Good food comes in small packages

September 24, 2011
Just as our home cooking was starting to get boring, we spiced up the menu with two cookbooks. One is titled Argentine Cookery, in English, and includes a history of Argentine cuisine - in a nutshell, a fusion of four indigenous regions with Spanish, Italian, and British imports - along with basic Argentine dishes like empanadas, locro (stew), and asado (barbecue). The second book is titled 200 Recetas Económicas, translated to Spanish in Barcelona from the original London edition, and includes recipes from around the world.

Both books are filled with great recipes and a few quirks. Most of the Argentine recipes, for example, call for "fat" as one of the ingredients. Genuine animal lard, not the late-20th century fakes (margarine or Crisco) that we're used to from the states. I wasn't sure where one acquires this ingredient, but sure enough, right next to the butter and margarine at the supermarket are big blocks of lard. (I haven't decided if I'll use them or be a wimp and substitute margarine; I'm also not sure how one actually cooks with lard, seeing as it comes in a solid block. Presumably one cuts off a piece and heats it.)
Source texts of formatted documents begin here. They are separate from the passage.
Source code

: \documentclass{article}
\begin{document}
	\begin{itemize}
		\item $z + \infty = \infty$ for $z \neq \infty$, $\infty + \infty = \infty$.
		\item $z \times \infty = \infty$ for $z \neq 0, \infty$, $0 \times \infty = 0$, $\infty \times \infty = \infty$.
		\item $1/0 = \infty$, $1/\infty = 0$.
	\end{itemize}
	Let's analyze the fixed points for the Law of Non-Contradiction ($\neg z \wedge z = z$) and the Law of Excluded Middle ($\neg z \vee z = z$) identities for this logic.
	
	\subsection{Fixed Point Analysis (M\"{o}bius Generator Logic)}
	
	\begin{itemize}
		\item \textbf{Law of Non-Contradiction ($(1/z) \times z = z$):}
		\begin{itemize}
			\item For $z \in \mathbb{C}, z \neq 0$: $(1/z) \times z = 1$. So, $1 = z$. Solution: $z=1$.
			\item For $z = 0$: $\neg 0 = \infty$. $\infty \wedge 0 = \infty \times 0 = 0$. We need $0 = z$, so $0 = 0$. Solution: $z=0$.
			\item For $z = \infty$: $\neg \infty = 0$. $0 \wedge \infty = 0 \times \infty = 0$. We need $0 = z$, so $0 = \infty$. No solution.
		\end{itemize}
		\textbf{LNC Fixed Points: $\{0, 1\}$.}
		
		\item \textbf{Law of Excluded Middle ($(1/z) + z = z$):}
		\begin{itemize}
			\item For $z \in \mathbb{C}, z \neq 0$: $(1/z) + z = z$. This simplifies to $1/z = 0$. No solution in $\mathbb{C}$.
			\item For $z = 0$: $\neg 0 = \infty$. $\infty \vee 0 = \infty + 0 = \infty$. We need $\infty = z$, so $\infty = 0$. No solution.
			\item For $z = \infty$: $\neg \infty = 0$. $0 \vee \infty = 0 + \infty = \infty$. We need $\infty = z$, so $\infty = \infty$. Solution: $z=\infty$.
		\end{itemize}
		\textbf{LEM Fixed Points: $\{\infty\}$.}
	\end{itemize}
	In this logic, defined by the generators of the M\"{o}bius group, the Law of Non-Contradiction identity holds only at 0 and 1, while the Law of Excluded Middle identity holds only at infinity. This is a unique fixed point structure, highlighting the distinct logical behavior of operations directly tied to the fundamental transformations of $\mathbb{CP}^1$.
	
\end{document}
The challenge with the translated Spanish cookbook is that some of the ingredients aren't sold here. Or so I thought, until I went to the supermarket tonight, and discovered hidden products I missed on the dozen previous trips. We had trouble finding pesto last week; this time I found four varieties (classic, creamy, olive, and tomato). My plan for dinner tonight (from 200 Recetas) was a curry stir-fry with chicken and vegetables, and I was about to give up on finding coconut milk when I discovered it hiding in the dessert aisle. Another entire aisle was filled with pasta and tomato products. (But still no maple syrup.)

It's worth noting that this was at 9:30pm, and the supermarket was packed, the line at every register backed up ten people - everyone buying ingredients for dinner at 10pm or later. This was the local Carrefour (one of several supermarket chains), which is about the size of a large Walgreens in Boston, much smaller than a Stop 'N Shop. The key to so much variety in such a small space is small packages: milk in liters or smaller, condiments in 250cc bags, meat in packages suitable for one meal. Only the eggs come in extra grande.

Earlier today, we experienced a different kind of shopping, at a Coto hipermercado. It was like Walmart, with two floors: food on the bottom, everything from car parts to mate gourds on the top. Between the produce and meat were racks of self-serve spices and cereal, where we filled up little bags with paprika, curry, cumin, and granola, to be weighed with the produce and stamped with price stickers for checkout. Even here, most products came in small packages.

A friend in Colombia told me that in Bogota, there are two economies, for rich and poor, and visitors can save money by figuring out the cheap local outlets rather than the expensive Western supermarkets. In BsAs, however, that doesn't seem to be the case - they seem to have figured out the mass-budget-retail experience while still keeping a little verduleria on every block. (I'm probably glossing over whatever subsidies or imbalances actually exist in the market, but this is how it looks to a newcomer.)

Between the two cookbooks, there should be enough variety to keep the kitchen well-stocked, the menus interesting, and my tummy happy for the rest of the year.